Stanhope’s head of development management on selecting contractors and the London market

Paul Lewis, head of development management, Stanhope

What’s your pipeline looking like?

It’s very healthy: the pipeline of developments over the next three to five years is larger than it’s ever been. We’ve got more than £2bn of construction expenditure, ranging from small schemes to some huge ones.

How do you procure construction work?

On the larger and more complex schemes, construction management still seems to offer the optimum delivery route in a lot of cases

On the larger and more complex schemes, construction management still seems to offer the optimum delivery route in a lot of cases. But with the smaller and simpler schemes we have been delivering on a lump sum basis. On larger schemes, construction management has [until recently] been quite unfashionable in the market place but there seems to be a change of view: even the largest and most risk averse companies seem to be using CM as an option for procurement.  

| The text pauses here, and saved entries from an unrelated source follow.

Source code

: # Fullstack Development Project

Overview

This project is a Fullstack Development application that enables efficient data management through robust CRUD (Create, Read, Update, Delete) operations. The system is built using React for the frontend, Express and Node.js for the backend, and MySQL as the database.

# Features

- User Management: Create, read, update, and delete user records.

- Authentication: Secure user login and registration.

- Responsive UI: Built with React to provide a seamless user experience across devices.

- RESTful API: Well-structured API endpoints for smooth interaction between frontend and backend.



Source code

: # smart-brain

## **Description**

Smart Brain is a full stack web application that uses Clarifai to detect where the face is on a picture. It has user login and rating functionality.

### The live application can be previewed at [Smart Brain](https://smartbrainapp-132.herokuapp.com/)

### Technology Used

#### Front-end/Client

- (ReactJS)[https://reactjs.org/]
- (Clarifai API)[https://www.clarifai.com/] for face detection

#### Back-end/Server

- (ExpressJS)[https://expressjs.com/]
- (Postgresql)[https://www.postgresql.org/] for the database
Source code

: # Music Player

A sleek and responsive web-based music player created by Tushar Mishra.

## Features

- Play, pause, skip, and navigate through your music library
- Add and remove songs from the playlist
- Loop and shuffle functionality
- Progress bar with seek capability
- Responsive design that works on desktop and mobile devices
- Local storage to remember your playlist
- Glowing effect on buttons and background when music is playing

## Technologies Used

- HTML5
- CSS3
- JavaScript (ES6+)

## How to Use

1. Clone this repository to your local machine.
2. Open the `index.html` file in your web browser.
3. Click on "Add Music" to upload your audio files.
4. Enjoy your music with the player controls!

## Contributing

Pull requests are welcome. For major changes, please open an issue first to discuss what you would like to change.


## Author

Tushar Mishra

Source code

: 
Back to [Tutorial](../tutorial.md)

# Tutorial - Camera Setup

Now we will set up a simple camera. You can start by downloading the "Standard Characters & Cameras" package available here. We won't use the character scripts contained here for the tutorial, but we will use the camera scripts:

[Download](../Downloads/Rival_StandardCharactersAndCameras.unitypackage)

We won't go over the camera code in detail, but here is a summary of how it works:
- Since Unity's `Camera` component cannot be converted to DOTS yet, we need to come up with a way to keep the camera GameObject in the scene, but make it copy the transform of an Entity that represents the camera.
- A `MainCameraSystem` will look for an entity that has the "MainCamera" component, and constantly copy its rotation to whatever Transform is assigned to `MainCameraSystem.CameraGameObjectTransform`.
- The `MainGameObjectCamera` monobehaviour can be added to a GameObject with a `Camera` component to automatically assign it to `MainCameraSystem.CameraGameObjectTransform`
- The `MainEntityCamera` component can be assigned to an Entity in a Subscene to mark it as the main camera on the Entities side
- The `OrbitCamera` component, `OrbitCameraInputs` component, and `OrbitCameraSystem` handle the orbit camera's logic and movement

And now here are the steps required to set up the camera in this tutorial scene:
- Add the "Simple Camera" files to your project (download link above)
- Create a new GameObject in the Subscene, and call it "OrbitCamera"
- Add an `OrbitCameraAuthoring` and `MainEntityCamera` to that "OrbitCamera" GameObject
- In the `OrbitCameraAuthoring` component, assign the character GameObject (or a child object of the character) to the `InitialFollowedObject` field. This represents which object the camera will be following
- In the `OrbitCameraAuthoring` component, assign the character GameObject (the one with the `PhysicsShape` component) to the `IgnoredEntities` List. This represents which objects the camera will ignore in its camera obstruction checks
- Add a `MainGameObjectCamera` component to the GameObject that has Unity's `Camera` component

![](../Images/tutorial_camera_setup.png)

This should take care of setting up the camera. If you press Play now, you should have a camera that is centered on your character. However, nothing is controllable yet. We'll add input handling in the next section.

What are your priorities when selecting contractors?

Trust is very important to us and the strength of the individual teams that they put forward. We are known for the longevity of our supply chain. We have very long-standing relationships with subcontractors, some of which have grown from small companies to large and successful ones. Every time we get into a relationship it is with a view of (forming) a long standing relationship. One project relationships is not the way we work at all.

Financial strength is very important but the more people focus on that the more their credit ratings tend to fall and it becomes a self-fulfilling prophecy. We try to take a much longer-term view. You have to be aware of the financial position, but we try to help rather than add to the problem.

Do you see market conditions improving further over the next year, and if so, are you worried about cost implications?

We need to keep an eye on costs. Labour rates have been subdued for so long so there’s going to be a bit of a reaction and while materials leap up and down there tends to be an across the board uplift. We take soundings from the industry to make an informed view on what is the right price. Obviously that’s going to fluctuate, but I don’t think that’s a good reason for squeezing when times are hard and then suffering when times are good. It’s much better to pay the appropriate price for things at all times. It also means less volatile pricing.

Does the strengthening market mean you alter the way you are working with your supply chain, and if so how?

It’s not so much altering the way we work. Depending on where it is and what sector it’s in, we will need to broaden the supply chain. For instance, as we increase our work in residential and retail we are looking for expertise in those areas from within our existing supply chain but where that is not present we will look elsewhere.